General health from Mayfield, Tristan Wirfs, Cody Mauch, Luke Goedeke, and Chris Godwin, along with a new offensive philosophy, should be the tide that lifts all boats. With that said, I believe the gap between Irving's and Gainwell’s usage is closer than ADP would like to admit. Gainwell is going 36-plus selections after Irving, and the incumbent is still purportedly recovering from off-season shoulder surgery, which could impact his early-season role. He’s going to need to retake some sort of goal-line role if we’re going to trust him as an RB2.
Bottom Line
- Bucky Irving still has plenty of traits we want to chase in fantasy. He has already shown receiving ability, rookie-year (and pre-injury sophomore-year) rushing efficiency, and enough outside-zone success to fit what Zac Robinson is likely to bring to Tampa Bay’s offense.
- The issue is that the role is not as clean as it looked a year ago. Irving struggled badly after returning from his foot injury, saw zero carries inside the five-yard line, and now has Kenneth Gainwell threatening both passing-down work and some of the short-yardage usage that Rachaad White rarely stole from him.

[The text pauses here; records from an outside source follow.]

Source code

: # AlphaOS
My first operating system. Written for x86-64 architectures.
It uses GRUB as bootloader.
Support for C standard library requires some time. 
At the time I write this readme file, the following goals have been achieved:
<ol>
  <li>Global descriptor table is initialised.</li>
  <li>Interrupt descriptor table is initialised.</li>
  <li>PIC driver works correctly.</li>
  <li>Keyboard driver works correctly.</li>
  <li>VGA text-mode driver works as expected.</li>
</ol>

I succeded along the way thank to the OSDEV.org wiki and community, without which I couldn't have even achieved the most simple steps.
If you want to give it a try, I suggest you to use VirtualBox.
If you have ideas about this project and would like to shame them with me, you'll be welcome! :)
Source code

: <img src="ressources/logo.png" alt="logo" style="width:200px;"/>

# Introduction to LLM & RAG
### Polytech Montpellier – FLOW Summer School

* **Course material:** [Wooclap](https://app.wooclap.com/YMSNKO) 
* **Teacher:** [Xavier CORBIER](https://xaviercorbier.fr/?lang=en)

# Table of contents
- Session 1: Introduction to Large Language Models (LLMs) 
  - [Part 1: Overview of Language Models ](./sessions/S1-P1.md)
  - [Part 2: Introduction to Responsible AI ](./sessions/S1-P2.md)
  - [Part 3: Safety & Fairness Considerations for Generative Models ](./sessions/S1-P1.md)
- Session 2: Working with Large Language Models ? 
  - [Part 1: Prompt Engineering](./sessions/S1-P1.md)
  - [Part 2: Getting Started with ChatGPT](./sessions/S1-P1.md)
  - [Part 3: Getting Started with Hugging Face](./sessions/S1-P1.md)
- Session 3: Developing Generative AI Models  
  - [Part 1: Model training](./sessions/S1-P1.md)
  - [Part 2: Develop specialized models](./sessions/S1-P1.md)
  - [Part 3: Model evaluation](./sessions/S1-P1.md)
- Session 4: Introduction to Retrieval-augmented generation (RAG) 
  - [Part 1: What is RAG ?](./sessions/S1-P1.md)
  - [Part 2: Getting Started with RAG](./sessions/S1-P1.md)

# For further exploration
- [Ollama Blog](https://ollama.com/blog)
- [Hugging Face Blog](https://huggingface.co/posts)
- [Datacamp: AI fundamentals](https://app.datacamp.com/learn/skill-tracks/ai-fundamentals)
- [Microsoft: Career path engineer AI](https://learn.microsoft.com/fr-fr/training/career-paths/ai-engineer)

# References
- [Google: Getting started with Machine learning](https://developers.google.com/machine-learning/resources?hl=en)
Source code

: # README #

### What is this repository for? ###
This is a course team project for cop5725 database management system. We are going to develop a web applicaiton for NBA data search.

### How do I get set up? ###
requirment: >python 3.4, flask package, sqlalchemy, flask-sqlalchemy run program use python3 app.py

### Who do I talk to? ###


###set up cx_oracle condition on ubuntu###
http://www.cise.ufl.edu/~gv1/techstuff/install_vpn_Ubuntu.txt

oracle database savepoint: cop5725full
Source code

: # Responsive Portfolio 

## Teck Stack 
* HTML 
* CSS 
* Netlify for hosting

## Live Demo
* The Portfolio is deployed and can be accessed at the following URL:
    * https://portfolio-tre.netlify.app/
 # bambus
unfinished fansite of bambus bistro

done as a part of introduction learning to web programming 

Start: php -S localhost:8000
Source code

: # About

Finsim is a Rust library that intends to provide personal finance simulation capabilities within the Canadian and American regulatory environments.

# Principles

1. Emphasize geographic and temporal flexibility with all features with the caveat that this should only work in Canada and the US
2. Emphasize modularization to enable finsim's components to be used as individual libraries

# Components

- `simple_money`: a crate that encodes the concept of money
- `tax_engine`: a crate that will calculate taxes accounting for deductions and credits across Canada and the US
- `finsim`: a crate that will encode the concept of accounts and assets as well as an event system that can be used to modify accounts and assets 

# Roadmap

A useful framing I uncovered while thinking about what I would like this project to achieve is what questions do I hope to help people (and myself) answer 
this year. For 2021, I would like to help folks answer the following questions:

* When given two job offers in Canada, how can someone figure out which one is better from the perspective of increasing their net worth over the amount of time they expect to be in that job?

- According to 4for4's Multi-Site ADP Tool, Bucky Irving is coming off boards as the RB24 in the middle of the fifth round. Irving is more of a fragile RB2 bet than a comfortable one. If he regains goal-line work and looks fully healthy, the offense can support a strong fantasy season. But at cost, Gainwell looks much closer in projected usage than the market is treating him, making Irving a player who needs the touchdown role back before if we are going to fully trust him.